Monastery information
- Order: Augustinian
- Established: 1147 x 1169 (priory)/ 1235 (abbey)
- Disestablished: 1609
- Diocese: Diocese of Dunkeld
- Controlled churches: Aberdour; Auchtertool; Beath; Dalgety; Dollar; Leslie; Rosyth

People
- Founders: David I of Scotland & Gregoir, Bishop of Dunkeld
- Important associated figures: Walter Bower

= Inchcolm Abbey =

Historic site in Scotland

Inchcolm Abbey is a medieval abbey located on the island of Inchcolm in the Firth of Forth in Scotland. The Abbey, which is located at the centre of the island, was founded in the 12th century during the episcopate of Gregoir, Bishop of Dunkeld.

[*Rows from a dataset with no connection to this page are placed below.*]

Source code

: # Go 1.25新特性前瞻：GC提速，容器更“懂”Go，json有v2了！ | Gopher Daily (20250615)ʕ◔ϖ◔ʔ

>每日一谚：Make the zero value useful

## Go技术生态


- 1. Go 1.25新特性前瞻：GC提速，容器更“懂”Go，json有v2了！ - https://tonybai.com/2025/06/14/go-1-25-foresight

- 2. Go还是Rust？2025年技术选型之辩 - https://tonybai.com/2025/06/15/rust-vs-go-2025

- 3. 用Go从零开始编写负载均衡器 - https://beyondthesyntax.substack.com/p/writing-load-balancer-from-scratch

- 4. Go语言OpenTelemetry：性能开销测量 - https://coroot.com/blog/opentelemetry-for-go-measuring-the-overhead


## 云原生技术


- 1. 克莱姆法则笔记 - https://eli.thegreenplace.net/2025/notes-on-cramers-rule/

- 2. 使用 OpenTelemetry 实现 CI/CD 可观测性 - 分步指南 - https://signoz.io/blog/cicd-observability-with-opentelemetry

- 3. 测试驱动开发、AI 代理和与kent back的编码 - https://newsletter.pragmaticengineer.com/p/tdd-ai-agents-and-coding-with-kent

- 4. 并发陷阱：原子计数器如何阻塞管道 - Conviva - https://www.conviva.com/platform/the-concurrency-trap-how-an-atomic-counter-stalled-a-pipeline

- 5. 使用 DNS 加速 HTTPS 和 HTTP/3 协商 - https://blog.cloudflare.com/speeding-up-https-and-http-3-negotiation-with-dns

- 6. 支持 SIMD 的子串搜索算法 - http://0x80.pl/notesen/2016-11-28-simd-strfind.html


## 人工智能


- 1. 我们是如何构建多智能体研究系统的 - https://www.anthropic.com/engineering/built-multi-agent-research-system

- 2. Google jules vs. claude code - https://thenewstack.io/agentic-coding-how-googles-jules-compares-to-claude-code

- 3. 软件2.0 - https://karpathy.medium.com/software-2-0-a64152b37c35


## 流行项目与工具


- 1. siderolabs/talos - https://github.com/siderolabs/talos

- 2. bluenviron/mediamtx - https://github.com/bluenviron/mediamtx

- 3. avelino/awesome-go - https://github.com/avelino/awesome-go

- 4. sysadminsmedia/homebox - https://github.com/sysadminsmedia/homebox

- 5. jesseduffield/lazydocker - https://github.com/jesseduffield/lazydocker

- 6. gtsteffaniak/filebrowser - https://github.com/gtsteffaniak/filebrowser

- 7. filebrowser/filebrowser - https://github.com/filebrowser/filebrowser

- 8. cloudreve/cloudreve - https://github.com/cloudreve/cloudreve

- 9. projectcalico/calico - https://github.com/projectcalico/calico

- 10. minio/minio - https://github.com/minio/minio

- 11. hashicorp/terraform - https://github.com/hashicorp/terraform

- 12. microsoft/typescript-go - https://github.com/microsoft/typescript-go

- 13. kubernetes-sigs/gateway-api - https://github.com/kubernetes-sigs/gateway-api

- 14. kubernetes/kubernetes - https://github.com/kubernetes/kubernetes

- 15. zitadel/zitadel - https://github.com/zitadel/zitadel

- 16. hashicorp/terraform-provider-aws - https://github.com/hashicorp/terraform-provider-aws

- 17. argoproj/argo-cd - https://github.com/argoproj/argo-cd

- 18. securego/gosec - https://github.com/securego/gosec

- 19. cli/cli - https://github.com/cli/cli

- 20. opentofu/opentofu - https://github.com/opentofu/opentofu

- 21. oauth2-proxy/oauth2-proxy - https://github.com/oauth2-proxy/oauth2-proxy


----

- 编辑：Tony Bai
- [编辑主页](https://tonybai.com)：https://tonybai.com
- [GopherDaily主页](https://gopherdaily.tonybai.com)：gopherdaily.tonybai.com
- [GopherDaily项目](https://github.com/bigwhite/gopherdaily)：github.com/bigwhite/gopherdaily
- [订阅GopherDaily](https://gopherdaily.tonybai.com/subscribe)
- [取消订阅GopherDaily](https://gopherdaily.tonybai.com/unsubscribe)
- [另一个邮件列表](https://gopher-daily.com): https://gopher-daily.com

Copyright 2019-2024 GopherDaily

Later tradition placed it even earlier, in the reign of King Alexander I of Scotland (1107–24), who had taken shelter on Inchcolm when his ship was forced ashore during a storm in 1123. It is said he resided there for three days with the Hermit of Inchcolm.

The Abbey was first used as a priory by Augustinian canons regular, becoming a full abbey in 1235. The island was attacked by the English from 1296 onwards, and the Abbey was abandoned as a result of the Scottish Reformation in 1560. It has since been used for defensive purposes, as it is situated in a strategically important position in the middle of the Firth of Forth. A Latin inscription carved above the Abbey's entrance reads:

Stet domus haec donec fluctus formica marinos ebibat, et totum testudo perambulet orbem

Translated, it has been rendered thus:

"Still may these turrets lift their heads on high,

Nor e’er as crumbling ruins strew the ground,

Until an ant shall drink the ocean dry,

And a slow tortoise travel the world round."

Inchcolm Abbey has the most complete surviving remains of any Scottish monastic house. The cloisters, chapter house, warming house, and refectory are all complete, and most of the remaining claustral buildings survive in a largely complete state. The least well-preserved part of the complex is the monastic church. The ruins are cared for by Historic Environment Scotland, which also maintains a visitor centre near the landing pier (entrance charge; ferry from South Queensferry).

In July 1581 stones from the abbey were taken to Edinburgh to repair the Tolbooth.

Among the Abbots of Inchcolm was the 15th-century chronicler Walter Bower.

==Inchcolm Antiphoner==
The Abbey gives its name to the 14th-century manuscript referred to as the Inchcolm Antiphoner. It contains one of the few remaining examples of Celtic Plainchant. Pages of the Antiphoner can be accessed online in facsimile from the University of Edinburgh.

The Antiphoner contains a substantial number of chants dedicated to Saint Columba. While these may derive from a variety of other monastic foundations with Columban associations, such as Oronsay Priory or Iona, Inchcolm is considered the most likely source of the manuscript's compilation, if not composition.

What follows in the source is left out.